--- Provided data Enclosed Below ---
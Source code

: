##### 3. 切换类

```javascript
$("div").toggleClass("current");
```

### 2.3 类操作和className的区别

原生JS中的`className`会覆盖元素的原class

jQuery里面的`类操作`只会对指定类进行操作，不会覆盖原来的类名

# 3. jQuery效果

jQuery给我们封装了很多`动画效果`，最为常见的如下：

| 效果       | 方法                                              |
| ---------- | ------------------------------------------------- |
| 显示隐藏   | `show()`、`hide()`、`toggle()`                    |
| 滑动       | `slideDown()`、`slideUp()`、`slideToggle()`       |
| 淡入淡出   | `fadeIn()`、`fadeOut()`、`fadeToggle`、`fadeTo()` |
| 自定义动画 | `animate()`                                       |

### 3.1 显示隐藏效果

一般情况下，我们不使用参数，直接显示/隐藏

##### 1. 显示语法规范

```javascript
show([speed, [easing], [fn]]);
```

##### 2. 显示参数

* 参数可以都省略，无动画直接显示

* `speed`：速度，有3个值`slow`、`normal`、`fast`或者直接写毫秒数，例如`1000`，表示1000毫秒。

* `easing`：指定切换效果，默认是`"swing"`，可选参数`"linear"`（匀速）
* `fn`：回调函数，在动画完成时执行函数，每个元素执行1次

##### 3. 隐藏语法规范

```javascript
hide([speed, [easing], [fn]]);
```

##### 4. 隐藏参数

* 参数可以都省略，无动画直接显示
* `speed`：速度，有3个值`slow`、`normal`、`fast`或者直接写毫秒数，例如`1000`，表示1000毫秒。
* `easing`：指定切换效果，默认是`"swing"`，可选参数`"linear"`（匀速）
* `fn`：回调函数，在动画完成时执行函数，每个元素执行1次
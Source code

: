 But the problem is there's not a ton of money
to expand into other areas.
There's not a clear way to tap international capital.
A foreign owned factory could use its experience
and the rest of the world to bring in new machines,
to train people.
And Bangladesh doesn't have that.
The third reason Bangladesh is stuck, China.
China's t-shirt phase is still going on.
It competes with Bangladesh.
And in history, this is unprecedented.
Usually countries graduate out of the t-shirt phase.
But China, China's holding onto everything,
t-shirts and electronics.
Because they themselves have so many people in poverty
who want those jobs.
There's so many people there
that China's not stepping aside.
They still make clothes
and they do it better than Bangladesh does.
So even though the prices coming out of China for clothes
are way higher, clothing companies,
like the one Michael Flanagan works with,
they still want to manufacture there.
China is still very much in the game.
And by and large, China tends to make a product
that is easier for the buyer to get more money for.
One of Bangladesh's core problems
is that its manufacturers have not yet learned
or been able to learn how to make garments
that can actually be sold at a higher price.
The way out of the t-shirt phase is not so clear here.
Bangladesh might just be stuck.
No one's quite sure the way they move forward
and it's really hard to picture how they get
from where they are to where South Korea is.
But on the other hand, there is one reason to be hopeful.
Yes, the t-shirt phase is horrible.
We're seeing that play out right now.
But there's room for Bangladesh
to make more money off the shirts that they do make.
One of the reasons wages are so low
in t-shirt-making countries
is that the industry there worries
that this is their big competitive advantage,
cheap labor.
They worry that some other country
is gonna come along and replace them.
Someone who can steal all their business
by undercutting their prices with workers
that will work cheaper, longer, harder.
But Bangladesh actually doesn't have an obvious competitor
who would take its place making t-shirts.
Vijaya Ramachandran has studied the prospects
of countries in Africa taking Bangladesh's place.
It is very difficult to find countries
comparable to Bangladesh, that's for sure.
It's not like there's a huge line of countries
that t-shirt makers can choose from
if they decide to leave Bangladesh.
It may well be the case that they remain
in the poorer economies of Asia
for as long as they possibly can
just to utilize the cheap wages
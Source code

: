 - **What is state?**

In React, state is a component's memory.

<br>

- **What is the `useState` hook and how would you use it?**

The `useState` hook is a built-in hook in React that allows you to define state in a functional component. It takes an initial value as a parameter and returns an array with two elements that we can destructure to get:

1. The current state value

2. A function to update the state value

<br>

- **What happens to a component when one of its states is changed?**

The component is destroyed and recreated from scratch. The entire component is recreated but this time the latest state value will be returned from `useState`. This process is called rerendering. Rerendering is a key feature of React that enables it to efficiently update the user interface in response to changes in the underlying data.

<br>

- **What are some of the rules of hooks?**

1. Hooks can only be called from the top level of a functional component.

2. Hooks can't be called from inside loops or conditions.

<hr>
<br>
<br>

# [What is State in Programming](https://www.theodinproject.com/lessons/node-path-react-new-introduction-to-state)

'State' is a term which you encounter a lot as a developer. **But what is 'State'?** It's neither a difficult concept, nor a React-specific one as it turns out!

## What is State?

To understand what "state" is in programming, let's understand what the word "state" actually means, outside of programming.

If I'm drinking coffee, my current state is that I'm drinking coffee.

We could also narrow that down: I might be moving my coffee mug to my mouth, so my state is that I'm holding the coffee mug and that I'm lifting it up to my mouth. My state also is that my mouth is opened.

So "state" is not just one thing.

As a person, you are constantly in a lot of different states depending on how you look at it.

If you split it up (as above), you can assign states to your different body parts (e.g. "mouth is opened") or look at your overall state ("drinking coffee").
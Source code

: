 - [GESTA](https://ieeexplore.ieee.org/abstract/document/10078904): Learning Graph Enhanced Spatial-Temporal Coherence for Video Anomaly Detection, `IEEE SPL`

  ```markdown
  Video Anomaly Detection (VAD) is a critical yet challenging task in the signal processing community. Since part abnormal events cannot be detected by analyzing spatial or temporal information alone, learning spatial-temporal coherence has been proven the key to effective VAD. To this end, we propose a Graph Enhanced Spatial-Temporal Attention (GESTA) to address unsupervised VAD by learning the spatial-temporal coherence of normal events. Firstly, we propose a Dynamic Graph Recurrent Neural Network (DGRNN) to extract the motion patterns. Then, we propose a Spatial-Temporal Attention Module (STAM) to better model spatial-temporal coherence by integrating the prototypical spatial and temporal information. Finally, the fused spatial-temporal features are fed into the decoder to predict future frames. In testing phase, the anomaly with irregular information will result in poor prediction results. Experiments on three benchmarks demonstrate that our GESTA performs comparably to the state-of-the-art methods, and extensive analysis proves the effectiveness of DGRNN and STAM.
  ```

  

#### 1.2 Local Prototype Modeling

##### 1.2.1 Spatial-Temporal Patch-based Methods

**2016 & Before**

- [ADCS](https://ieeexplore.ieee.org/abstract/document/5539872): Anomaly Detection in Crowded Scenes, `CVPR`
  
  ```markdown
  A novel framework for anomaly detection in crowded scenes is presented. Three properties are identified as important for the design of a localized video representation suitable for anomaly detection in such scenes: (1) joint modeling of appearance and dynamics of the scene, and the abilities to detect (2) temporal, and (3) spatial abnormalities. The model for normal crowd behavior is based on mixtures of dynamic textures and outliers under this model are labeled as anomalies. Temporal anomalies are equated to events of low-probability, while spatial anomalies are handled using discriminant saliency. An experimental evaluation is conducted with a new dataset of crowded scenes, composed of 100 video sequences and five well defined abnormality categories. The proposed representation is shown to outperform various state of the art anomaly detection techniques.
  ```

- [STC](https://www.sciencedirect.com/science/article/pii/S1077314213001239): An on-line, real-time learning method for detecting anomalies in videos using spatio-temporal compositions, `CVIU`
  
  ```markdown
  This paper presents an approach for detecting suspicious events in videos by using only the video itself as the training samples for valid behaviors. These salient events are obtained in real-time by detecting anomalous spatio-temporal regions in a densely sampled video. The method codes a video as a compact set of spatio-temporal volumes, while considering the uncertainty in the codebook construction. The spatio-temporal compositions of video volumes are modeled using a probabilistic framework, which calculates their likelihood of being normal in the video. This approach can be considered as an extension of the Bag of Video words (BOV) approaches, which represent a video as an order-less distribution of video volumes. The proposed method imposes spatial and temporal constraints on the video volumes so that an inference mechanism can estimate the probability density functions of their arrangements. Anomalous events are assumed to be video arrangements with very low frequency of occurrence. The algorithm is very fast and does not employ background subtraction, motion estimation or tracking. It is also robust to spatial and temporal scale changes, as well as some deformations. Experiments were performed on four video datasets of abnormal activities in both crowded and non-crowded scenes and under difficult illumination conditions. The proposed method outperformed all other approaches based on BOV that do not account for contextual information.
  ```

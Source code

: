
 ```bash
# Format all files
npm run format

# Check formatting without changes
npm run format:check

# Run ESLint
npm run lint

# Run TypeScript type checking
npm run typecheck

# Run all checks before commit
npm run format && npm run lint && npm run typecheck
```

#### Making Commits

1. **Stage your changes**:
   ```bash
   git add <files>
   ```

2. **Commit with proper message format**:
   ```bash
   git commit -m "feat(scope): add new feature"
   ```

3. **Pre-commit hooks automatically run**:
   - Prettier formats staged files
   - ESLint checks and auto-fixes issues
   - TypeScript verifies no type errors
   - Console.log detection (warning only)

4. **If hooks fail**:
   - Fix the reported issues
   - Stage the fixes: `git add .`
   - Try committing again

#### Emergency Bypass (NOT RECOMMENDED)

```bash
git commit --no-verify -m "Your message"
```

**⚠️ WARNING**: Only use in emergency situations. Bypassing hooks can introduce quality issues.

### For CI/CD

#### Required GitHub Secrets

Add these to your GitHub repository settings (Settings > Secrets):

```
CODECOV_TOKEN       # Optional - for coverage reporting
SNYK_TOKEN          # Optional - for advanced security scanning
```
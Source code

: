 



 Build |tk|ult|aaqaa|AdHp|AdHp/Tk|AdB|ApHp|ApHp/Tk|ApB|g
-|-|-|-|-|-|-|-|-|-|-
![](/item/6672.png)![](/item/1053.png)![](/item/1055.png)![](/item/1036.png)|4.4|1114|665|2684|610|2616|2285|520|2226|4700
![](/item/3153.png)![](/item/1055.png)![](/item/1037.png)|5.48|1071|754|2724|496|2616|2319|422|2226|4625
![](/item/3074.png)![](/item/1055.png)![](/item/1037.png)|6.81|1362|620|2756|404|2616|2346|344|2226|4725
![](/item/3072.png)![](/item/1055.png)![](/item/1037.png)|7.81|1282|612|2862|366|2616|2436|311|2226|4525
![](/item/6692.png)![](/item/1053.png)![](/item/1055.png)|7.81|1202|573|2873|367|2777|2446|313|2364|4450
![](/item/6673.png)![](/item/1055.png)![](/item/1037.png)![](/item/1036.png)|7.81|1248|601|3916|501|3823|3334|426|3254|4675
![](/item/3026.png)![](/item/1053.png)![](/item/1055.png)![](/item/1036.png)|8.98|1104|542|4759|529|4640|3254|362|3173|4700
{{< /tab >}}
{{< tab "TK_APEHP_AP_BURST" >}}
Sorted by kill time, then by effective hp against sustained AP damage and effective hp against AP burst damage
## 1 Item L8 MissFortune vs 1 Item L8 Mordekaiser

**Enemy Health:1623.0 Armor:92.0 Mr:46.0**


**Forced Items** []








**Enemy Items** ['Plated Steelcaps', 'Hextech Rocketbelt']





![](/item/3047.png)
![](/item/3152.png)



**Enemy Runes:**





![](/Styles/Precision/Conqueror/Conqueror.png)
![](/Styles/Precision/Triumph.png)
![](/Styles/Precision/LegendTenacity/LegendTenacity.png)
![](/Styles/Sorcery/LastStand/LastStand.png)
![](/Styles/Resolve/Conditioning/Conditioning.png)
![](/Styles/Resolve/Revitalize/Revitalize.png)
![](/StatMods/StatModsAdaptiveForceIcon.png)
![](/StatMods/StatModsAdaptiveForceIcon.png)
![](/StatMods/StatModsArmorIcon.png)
--- End of Enclosed Provided data ---
Required action:
Each line of the entries above that has the word "stuck" is to be copied.

Solution:
The third reason Bangladesh is stuck, China.
Bangladesh might just be stuck.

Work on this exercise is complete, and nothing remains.